I've tried the things below but I feel like I'm doing things wrongly and I don't know what to do with $\Bbb{A}_4\times \Bbb{Z}_3$.
For $\Bbb{D}_{18}$ and $\Bbb{D}_{9}\times \Bbb{Z}_2$ I've tried constructing $f$ such that $f(\sigma\rho^k) = (\sigma\rho^{(k-k\bmod 2)/2},k\bmod 2)$ and $f(\rho^{2k})=(\rho^k,0)$ and $f(\rho^{9})=(1,1)$ and $f(\rho)=(\rho,1),f(\rho^3)=(\rho^2,1),f(\rho^5)=(\rho^3,1),f(\rho^7)=(\rho^4,1),f(\rho^{11})=(\rho^5,1),f(\rho^{13})=(\rho^6,1),f(\rho^{15})=(\rho^7,1),f(\rho^{17})=(\rho^8,1)$ which should be an isomorphism but I couldn't prove it.

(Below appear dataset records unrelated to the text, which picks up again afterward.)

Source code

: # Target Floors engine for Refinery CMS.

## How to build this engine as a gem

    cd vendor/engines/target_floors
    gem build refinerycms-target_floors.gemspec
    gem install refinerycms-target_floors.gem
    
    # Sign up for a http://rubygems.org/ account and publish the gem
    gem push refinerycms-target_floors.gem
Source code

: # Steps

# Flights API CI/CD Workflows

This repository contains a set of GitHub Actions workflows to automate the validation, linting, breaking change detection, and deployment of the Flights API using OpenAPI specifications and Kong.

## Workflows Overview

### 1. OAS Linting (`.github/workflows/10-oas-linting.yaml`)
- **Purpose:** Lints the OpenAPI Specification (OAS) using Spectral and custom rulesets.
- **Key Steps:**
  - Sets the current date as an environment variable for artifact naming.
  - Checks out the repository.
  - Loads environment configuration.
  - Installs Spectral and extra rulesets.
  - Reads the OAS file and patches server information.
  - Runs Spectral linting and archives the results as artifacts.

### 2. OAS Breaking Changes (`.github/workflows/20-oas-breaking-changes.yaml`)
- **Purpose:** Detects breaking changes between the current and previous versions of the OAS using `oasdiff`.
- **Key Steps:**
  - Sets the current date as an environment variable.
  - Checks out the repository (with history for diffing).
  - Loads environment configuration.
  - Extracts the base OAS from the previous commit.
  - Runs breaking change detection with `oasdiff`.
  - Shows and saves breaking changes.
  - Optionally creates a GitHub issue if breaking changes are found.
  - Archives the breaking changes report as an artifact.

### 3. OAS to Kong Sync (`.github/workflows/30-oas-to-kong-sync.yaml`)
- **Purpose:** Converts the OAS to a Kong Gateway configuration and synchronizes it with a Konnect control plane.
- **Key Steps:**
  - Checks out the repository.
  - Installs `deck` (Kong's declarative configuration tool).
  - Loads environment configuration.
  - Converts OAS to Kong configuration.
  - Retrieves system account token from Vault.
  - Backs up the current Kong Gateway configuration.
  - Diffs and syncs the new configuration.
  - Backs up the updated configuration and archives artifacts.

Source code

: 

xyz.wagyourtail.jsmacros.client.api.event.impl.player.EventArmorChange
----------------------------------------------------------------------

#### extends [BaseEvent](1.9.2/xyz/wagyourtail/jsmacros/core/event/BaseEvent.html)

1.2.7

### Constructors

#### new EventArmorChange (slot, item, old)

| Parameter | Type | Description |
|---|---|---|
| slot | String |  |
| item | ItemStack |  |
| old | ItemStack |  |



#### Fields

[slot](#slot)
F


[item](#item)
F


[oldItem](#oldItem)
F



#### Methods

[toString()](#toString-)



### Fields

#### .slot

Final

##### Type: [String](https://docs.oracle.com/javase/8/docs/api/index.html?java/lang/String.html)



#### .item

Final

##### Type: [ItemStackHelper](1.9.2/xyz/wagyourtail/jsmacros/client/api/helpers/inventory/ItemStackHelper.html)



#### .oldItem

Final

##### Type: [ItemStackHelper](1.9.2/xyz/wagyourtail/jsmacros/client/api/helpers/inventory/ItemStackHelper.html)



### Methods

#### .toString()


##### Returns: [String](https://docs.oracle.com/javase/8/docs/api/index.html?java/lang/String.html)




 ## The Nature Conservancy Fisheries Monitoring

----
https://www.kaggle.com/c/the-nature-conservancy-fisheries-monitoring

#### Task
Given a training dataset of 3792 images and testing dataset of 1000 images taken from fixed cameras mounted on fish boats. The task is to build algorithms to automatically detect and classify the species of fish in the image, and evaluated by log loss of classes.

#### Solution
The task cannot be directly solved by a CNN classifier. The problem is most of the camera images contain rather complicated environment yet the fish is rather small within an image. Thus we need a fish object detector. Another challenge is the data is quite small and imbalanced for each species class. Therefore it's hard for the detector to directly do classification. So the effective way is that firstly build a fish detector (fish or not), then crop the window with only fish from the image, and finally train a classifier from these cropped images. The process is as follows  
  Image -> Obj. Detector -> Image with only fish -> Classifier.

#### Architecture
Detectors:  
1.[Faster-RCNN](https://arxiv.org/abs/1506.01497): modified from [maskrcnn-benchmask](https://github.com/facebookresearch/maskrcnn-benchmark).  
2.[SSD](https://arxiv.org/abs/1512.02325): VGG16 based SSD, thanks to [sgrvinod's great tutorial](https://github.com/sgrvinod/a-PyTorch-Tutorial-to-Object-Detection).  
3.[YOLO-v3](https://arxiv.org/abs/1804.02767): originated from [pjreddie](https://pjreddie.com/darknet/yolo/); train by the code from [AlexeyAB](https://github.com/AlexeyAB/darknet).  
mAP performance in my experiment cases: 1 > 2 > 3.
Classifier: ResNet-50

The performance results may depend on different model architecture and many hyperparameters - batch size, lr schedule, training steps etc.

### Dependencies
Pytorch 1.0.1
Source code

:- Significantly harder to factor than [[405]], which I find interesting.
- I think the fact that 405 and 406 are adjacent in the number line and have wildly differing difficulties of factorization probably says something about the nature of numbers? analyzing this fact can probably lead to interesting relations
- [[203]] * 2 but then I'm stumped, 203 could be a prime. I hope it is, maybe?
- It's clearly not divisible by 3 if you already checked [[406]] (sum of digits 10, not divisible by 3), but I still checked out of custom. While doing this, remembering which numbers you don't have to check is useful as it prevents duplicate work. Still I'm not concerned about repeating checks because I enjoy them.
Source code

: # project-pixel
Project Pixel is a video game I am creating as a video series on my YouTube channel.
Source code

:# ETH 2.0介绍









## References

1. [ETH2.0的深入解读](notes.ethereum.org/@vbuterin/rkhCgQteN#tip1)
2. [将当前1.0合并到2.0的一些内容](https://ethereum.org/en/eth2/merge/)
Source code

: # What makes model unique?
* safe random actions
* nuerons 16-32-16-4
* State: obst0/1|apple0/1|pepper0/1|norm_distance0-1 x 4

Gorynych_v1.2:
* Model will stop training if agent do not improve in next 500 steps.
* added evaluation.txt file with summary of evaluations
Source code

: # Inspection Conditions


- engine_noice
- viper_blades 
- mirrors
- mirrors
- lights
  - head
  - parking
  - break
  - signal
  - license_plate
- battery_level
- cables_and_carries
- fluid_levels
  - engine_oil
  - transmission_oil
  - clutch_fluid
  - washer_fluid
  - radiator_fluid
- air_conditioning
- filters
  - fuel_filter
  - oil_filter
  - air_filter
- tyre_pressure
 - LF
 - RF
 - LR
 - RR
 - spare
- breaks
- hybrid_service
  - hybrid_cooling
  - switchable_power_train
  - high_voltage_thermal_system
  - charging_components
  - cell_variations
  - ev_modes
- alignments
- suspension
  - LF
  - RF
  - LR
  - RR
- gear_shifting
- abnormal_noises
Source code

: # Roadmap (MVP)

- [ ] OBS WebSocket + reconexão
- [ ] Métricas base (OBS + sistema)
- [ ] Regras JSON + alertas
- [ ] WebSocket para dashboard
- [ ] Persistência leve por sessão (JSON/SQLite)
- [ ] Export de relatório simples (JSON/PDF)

For $\Bbb{D}_{18}$ and $\Bbb{S}_3\times \Bbb{S}_3$, $\Bbb{D}_{18}$ has a element of order $18$ while $\Bbb{S}_3\times \Bbb{S}_3$ has at most an element of order $9$. Similar with $\Bbb{D}_{9}\times \Bbb{Z}_2$.
Your idea for an isomorphism $\Bbb{D}_{18}\cong\Bbb{D}_9\times\Bbb{Z}_2$ is good. What part of proving this is an isomorphism is a problem? Try writing out what $f$ does to an element $\sigma^a\rho^b\in\Bbb{D}_{18}$ in general, in stead of defining it for each element separately. That will surely make it more clear why this should be an isomorphism.
Your last consideration is a good one; the groups $\Bbb{D}_{18}$ and $\Bbb{S}_3\times\Bbb{S}_3$ are indeed not isomorphic because $\Bbb{D}_{18}$ has an element of order $18$ while $\Bbb{S}_3\times\Bbb{S}_3$ does not. Similar arguments show that no two of these groups are isomorphic, except $\Bbb{D}_{18}$ and $\Bbb{D}_9\times\Bbb{Z}_2$. As this seems like a homework exercise, I'll leave the rest for you to figure out (for now).